Collected data
---------------

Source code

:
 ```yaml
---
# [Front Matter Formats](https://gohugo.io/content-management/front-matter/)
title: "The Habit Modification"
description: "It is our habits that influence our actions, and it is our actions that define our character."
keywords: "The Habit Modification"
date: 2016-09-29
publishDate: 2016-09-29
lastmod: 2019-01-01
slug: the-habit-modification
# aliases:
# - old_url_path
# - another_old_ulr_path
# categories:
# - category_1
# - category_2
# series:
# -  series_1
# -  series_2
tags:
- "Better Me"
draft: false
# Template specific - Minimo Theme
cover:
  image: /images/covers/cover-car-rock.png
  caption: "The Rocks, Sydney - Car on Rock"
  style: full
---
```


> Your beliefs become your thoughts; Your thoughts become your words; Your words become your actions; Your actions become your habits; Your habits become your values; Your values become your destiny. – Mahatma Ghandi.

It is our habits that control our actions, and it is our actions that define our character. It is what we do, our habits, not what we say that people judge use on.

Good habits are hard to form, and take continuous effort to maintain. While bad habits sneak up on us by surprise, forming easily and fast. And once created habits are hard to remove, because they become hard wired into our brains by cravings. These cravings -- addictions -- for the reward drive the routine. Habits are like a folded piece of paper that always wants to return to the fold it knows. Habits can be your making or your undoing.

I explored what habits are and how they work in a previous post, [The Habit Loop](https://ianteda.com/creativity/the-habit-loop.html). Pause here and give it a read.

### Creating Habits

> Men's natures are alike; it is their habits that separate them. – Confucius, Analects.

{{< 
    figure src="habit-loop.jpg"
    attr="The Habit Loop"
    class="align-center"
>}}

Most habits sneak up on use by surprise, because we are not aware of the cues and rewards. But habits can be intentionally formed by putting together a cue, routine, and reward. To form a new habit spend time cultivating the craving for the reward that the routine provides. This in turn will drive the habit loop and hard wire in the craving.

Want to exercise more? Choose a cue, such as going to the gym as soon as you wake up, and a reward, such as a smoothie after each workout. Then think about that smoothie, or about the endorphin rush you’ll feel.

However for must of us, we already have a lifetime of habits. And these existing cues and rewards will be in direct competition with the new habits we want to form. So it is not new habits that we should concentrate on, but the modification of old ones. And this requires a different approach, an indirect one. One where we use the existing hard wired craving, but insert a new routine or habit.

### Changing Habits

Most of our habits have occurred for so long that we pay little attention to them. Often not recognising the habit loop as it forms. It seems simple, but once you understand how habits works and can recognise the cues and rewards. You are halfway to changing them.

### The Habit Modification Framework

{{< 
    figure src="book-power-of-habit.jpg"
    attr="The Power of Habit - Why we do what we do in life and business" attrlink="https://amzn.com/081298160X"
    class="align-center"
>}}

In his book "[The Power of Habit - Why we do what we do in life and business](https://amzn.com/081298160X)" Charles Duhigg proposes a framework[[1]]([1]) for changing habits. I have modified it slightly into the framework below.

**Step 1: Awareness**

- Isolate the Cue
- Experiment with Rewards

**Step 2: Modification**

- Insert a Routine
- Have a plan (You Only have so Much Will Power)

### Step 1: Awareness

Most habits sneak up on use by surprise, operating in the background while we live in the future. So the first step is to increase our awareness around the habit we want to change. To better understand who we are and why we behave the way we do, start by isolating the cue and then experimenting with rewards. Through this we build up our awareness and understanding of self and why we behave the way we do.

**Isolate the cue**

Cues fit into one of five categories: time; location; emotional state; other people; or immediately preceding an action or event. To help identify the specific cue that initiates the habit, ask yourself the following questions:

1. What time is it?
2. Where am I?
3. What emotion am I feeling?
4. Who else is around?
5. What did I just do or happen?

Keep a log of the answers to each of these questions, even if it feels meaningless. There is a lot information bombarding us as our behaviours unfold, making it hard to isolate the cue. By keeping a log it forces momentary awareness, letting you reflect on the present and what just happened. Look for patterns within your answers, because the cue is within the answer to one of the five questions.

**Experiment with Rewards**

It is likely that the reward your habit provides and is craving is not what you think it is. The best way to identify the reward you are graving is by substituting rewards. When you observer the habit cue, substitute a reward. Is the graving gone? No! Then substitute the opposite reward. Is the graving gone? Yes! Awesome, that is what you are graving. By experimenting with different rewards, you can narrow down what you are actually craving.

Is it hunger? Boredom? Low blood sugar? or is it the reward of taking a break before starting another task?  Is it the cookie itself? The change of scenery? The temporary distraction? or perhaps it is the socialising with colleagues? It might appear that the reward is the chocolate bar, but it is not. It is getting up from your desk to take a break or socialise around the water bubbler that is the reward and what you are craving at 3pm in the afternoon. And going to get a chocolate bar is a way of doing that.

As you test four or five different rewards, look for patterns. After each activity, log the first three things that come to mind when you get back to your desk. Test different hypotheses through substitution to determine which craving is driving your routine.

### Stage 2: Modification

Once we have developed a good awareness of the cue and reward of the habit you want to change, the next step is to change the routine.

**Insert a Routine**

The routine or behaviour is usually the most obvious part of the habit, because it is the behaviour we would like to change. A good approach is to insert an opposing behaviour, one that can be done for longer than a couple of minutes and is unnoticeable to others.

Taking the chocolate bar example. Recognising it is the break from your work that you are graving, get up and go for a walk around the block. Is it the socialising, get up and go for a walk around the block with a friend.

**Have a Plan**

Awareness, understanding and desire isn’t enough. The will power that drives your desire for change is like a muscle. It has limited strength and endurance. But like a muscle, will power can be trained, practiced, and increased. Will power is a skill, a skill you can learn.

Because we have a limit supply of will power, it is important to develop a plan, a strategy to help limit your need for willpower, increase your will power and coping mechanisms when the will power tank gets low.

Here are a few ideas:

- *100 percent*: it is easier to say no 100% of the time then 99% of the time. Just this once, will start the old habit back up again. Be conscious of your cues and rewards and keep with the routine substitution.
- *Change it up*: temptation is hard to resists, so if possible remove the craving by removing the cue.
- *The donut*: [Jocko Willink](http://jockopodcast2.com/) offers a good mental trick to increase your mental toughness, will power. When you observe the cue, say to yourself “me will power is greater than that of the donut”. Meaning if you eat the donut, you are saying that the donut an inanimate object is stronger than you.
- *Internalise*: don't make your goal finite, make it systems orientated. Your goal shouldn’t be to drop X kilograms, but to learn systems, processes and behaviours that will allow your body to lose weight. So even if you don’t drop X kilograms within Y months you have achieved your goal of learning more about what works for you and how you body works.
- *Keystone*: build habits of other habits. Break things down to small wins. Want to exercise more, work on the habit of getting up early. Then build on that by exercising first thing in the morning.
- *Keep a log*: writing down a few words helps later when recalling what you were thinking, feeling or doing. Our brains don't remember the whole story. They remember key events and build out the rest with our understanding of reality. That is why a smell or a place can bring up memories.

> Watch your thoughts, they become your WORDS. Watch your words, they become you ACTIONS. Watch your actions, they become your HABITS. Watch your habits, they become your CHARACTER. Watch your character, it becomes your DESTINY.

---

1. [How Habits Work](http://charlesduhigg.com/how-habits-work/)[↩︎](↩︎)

---------------

● **TASK STATEMENT**: Every line with "actions" in it should be copied from the entries above.

● **SOLUTION TO THE PROBLEM**:
description: "It is our habits that influence our actions, and it is our actions that define our character."
> Your beliefs become your thoughts; Your thoughts become your words; Your words become your actions; Your actions become your habits; Your habits become your values; Your values become your destiny. – Mahatma Ghandi.
It is our habits that control our actions, and it is our actions that define our character. It is what we do, our habits, not what we say that people judge use on.
> Watch your thoughts, they become your WORDS. Watch your words, they become you ACTIONS. Watch your actions, they become your HABITS. Watch your habits, they become your CHARACTER. Watch your character, it becomes your DESTINY.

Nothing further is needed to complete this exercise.